1. Clean energy programs combat climate change AND create Virginia jobs.

The solar and wind industries are each creating jobs at a rate 12 times faster than that of the rest of the U.S. economy. Virginia is particularly ripe with potential growth in this industry. Just this year, the U.S. Department of Energy granted Virginia $500,000 to develop clean energy programs. Initial estimates indicate this grant could create 700 new Virginia jobs.

2. Combating climate change can mitigate the economic damage suffered by coastal areas like Hampton Roads and Tangier Island, to name a few.

Virginia’s coastal communities are subject to costly flooding and property damage as a result of the rise in sea levels that comes from the planet heating up.

Our rising sea levels—and the resulting erosion—could cause Tangier Island to be uninhabitable in the next 20 years. The island is literally disappearing in the Chesapeake Bay. (Trump’s advice to Mayor James “Ooker” Ekridge? “Don’t worry about it.”)

And there is widespread concern that Hampton Roads and other coastal areas will suffer economic harm as well. Case in point? The sea level rise in Hampton Roads “could increase the costs and economic damages from coastal flooding events by up to $100 million annually according to a study conducted by William and Mary.

3. Climate change threatens Virginians who serve in the military—combating it lessens the risks for the men and women who serve.

Climate change affects our military’s ability to do its job overseas—including the men and women from Virginia who serve our country.

Recently Brigadier General Gerald Galloway, from the Center for Climate and Security, explained the threat that climate change poses our military: “If you can’t get your aircraft off an airfield because it’s underwater, if you can’t land troops in a foreign country because the beach you thought was going to be something you could land on is no longer there, then it’s a national security issue. If our allies are having problems in their own country as a result of such things as drought – where there’s instability in the country – instability breeds conflict. And conflict is what puts our forces at risk, and we don’t want that to happen.”

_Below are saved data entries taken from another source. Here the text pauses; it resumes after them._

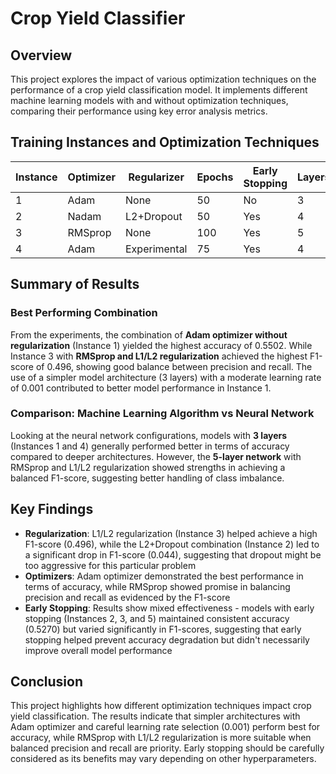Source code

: # Crop Yield Classifier

## Overview
This project explores the impact of various optimization techniques on the performance of a crop yield classification model. It implements different machine learning models with and without optimization techniques, comparing their performance using key error analysis metrics.

## Training Instances and Optimization Techniques

| Instance | Optimizer | Regularizer | Epochs | Early Stopping | Layers | Learning Rate | Accuracy | F1-Score | Recall | Precision
|----------|-----------|-------------|--------|----------------|---------|---------------|----------|-----------|-----------|-----------|
| 1 | Adam | None | 50 | No | 3 | 0.001 | 0.5502 | 0.486 | 0.547 | 0.520
| 2 | Nadam | L2+Dropout | 50 | Yes | 4 | 0.0005 | 0.5270 | 0.044 | N/A
| 3 | RMSprop | None | 100 | Yes | 5 | 0.0001 | 0.5270 | 0.496 | 0.541 | 0.509
| 4 | Adam | Experimental | 75 | Yes | 4 | 0.0003 | 0.5270 | 0.493 | 0.552 | 0.532

## Summary of Results

### Best Performing Combination
From the experiments, the combination of **Adam optimizer without regularization** (Instance 1) yielded the highest accuracy of 0.5502. While Instance 3 with **RMSprop and L1/L2 regularization** achieved the highest F1-score of 0.496, showing good balance between precision and recall. The use of a simpler model architecture (3 layers) with a moderate learning rate of 0.001 contributed to better model performance in Instance 1.

### Comparison: Machine Learning Algorithm vs Neural Network
Looking at the neural network configurations, models with **3 layers** (Instances 1 and 4) generally performed better in terms of accuracy compared to deeper architectures. However, the **5-layer network** with RMSprop and L1/L2 regularization showed strengths in achieving a balanced F1-score, suggesting better handling of class imbalance.

## Key Findings

* **Regularization**: L1/L2 regularization (Instance 3) helped achieve a high F1-score (0.496), while the L2+Dropout combination (Instance 2) led to a significant drop in F1-score (0.044), suggesting that dropout might be too aggressive for this particular problem
* **Optimizers**: Adam optimizer demonstrated the best performance in terms of accuracy, while RMSprop showed promise in balancing precision and recall as evidenced by the F1-score
* **Early Stopping**: Results show mixed effectiveness - models with early stopping (Instances 2, 3, and 5) maintained consistent accuracy (0.5270) but varied significantly in F1-scores, suggesting that early stopping helped prevent accuracy degradation but didn't necessarily improve overall model performance

## Conclusion
This project highlights how different optimization techniques impact crop yield classification. The results indicate that simpler architectures with Adam optimizer and careful learning rate selection (0.001) perform best for accuracy, while RMSprop with L1/L2 regularization is more suitable when balanced precision and recall are priority. Early stopping should be carefully considered as its benefits may vary depending on other hyperparameters.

Virginia’s economy is also closely tied to our national military. In fact, Virginia has the highest share of military spending GDP in the nation—11.8 percent.

What you can do to fight Trump’s short-sighted climate change policies in Virginia

Ralph Northam (the Democratic candidate for Governor) supports current Governor Terry McAuliffe’s work on climate change. However Ed Gillespie, the Republican candidate for Governor, has remained notably silent on climate change. It’s nice that his website shows pretty pictures of him in outdoor settings, but you might want to let him know that those pretty Virginia trees (along with Virginia crops, Virginia jobs, and Virginia’s coastal communities) are at risk if global temperatures continue to rise. And that his silence is an expensive proposition.